Comment discerner une vocation ?
Le Forum Catholique
Imprimer le Fil Complet
Reminescence - 2025-08-15 18:08:16
Comment discerner une vocation ?
Voilà un titre qui veut dire un peu et beaucoup à la fois, mais je n'ai pas su trouver mieux.
Pardonnez également le ton qu'on pourrait juger de "personnel", mais n'ayant personne à qui parler de cela, ce forum que je fréquente depuis un petit moment me semble déjà une source de conseil certaine.
Le temps avance, les semaines et les mois passent et il me semble que je ne me sens pas à la place dans mon état de vie actuel : je suis un homme de presque 21 ans qui a reçu le baptême il y a un peu plus d'un an, après un catéchuménat de deux ans.
La question de la religion ne s'est jamais vraiment posée dans ma famille, qui n'avait pas décidé de me baptiser à ma naissance pour me laisser "choisir", or, si on ne parle pas de ce dont on doit choisir, comment demander le baptême ? Dès le catéchuménat, la question de la prêtrise, pour le dire très clairement, a toujours eu une place plus ou moins large dans mon esprit, que ce soit pour la refuser ou au comprendre, la considérer comme une voie possible.
Ces derniers temps, je me suis intéressé considérablement à un tas de choses qui me semblent maintenant essentielles : le latin, que j'essaie d'apprendre seul, l'Écriture Sainte, la liturgie, le bréviaire, - que j'essaie de prier avec fidélité afin d'y goûter sa beauté-, et en particulier ses diverses transformations au fil du temps, la crise de l'Église, la messe...
Je ressens aussi, au fond de moi, l'envie d'aider les âmes à aller au Ciel : pour faire court, je ressens le besoin d'être utile à l'Église, à Dieu, en enseignant, en conseillant, en travaillant pour Lui.
Ces derniers temps, j'ai eu une expérience douloureuse qui m'a fait questionner à propos du sens de ma vie : il s'agit d'une rencontre avec une jeune enfant de ma famille que je ne connaissais pas avant et qui vit dans un milieu qui semble hermétique à toute pratique religieuse : j'ai beaucoup cogité et réfléchi à cette situation, ne pouvant rien faire directement si ce n'est prier, je ressens une profonde envie de lui parler de Dieu afin qu'elle ne passe pas le reste de son enfance, puis de son adolescence et ensuite l'âge adulte, dans l'ignorance de ce qui est le plus important pour l'homme...
L'idée de laisser cette âme "au milieu des loups" pour le dire d'une manière qui pourrait choquer, mais dont j'assume le sens fort, me plonge dans une certaine tristesse.
Je ne peux que laisser cette situation entre les mains de Dieu, comptant sur sa miséricorde qui surpasse tout ce qu'on peut imaginer... Cependant, j'y pense souvent, et toutes ces âmes qui vivent loin de Dieu pour des raisons qu'on connait, cela me provoque une envie d'agir en vérité.
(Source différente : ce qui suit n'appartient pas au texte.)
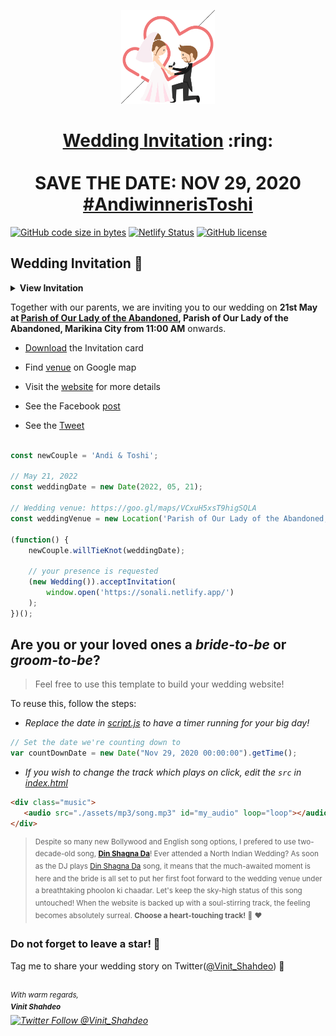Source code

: 
<p align="center"><a href="https://abcandi.github.io/AndiwinnerisToshi/"><img src="./assets/wedding.gif" width="150px" height="150px"/></a></p>
<h1 align="center"><a href="https://abcandi.github.io/AndiwinnerisToshi/">Wedding Invitation</a> :ring: <br> <br> SAVE THE DATE: NOV 29, 2020 <br> <a href="https://abcandi.github.io/AndiwinnerisToshi/">#AndiwinnerisToshi</a></h1>

[![GitHub code size in bytes](https://img.shields.io/github/languages/code-size/vinitshahdeo/Wedding-Invitation?logo=github)](https://sonali.netlify.app/) [![Netlify Status](https://api.netlify.com/api/v1/badges/e945f101-f434-45e6-8c33-df855c6b2082/deploy-status)](https://app.netlify.com/sites/sonali/deploys) [![GitHub license](https://img.shields.io/github/license/vinitshahdeo/Wedding-Invitation?logo=github)](https://github.com/vinitshahdeo/Wedding-Invitation)

## Wedding Invitation :ring:

<details>
  <summary><strong>View Invitation</strong></summary>
  <a href="https://abcandi.github.io/AndiwinnerisToshi/"><img src="./assets/img/sonali.jpeg" /></a>
</details>

Together with our parents,
we are inviting you to our wedding on **21st May at [Parish of Our Lady of the Abandoned](https://goo.gl/maps/VCxuH5xsT9higSQLA), Parish of Our Lady of the Abandoned, Marikina City from 11:00 AM** onwards.

- [Download](https://drive.google.com/file/d/1P010N8s9CQQpkofxDlfaZo56SyumGM4w/view?usp=sharing) the Invitation card

- Find [venue](https://goo.gl/maps/VCxuH5xsT9higSQLA) on Google map

- Visit the [website](https://abcandi.github.io/AndiwinnerisToshi/) for more details

- See the Facebook [post](https://www.facebook.com/andisomething)

- See the [Tweet](https://twitter.com/anditabinas)

```js

const newCouple = 'Andi & Toshi';

// May 21, 2022
const weddingDate = new Date(2022, 05, 21);

// Wedding venue: https://goo.gl/maps/VCxuH5xsT9higSQLA
const weddingVenue = new Location('Parish of Our Lady of the Abandoned, Marikina City');

(function() {
    newCouple.willTieKnot(weddingDate);

    // your presence is requested
    (new Wedding()).acceptInvitation(
        window.open('https://sonali.netlify.app/')
    );
})();


```

## Are you or your loved ones a *bride-to-be* or *groom-to-be*? 
> Feel free to use this template to build your wedding website!

To reuse this, follow the steps:

- *Replace the date in [script.js](https://github.com/vinitshahdeo/Wedding-Invitation/blob/master/js/script.js#L29) to have a timer running for your big day!*

```js
// Set the date we're counting down to
var countDownDate = new Date("Nov 29, 2020 00:00:00").getTime();
```

- *If you wish to change the track which plays on click, edit the `src` in [index.html](https://github.com/vinitshahdeo/Wedding-Invitation/blob/760c4aa437115fc365f5cb86a4b428b0e292b5ba/index.html#L69)*

```html
<div class="music">
   <audio src="./assets/mp3/song.mp3" id="my_audio" loop="loop"></audio> 
</div>
```

> <sup>Despite so many new Bollywood and English song options, I prefered to use two-decade-old song, **[Din Shagna Da](https://youtu.be/X0MDALpV29s)**! Ever attended a North Indian Wedding? As soon as the DJ plays [Din Shagna Da](https://youtu.be/Mj4eK5YViCs) song, it means that the much-awaited moment is here and the bride is all set to put her first foot forward to the wedding venue under a breathtaking phoolon ki chaadar. Let's keep the sky-high status of this song untouched! When the website is backed up with a soul-stirring track, the feeling becomes absolutely surreal. **Choose a heart-touching track!** :musical_note: :heart: </sup>


### Do not forget to leave a star! :hugs:

Tag me to share your wedding story on Twitter([@Vinit_Shahdeo](https://twitter.com/Vinit_Shahdeo)) :yellow_heart:

<br><sup><i>With warm regards,<br>
**Vinit Shahdeo**<i></sup><br>
[![Twitter Follow @Vinit_Shahdeo](https://img.shields.io/twitter/follow/Vinit_Shahdeo?style=social)](https://twitter.com/Vinit_Shahdeo)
Évidemment, je suis conscient que le baptême et le catéchuménat sont deux choses bien récentes et c'est sûrement bien trop tôt pour me dire que oui, j'ai effectivement quelque chose à creuser ici...
Mais dans ce cas, que faire ?
Seul un prêtre de ma paroisse m'avait parlé de la prêtrise, pour me demander en quelque sorte si je m'étais déjà posé la question : cela n'a pas été plus loin et je ne vois pas ce prêtre très souvent.
Je ne me rends que rarement dans une paroisse où est célébrée la messe traditionnelle, le prêtre étant membre d'un Institut possédant un séminaire, peut-être que je pourrais lui en parler ? Mais je ne pense pas qu'il ait le temps que je lui parle de ceci avant ou après la messe du dimanche... Alors que faire ? En parler directement aux prêtres de ma paroisse ? Contacter le service des vocations du diocèse ?
La question du séminaire me parait importante : c'est la messe traditionnelle qui m'intéresse, c'est le bréviaire romain que je veux prier, et si la question de la vocation se trouve être véritable, et que le choix du séminaire se présente, je ne sais pas si le choix d'un séminaire non-traditionnel serait la meilleure solution... Je suis vraiment seul avec ces questionnements, ayant une famille plus ou moins fortement opposé à la religion quoique plutôt indifférente et ayant des parents qui comptent sur moi, je l'ai bien compris, pour continuer la descendance de la famille, il me semble que le sujet parait bien compliqué à mettre sur la table... Pour compliquer la chose, je suis enfant unique.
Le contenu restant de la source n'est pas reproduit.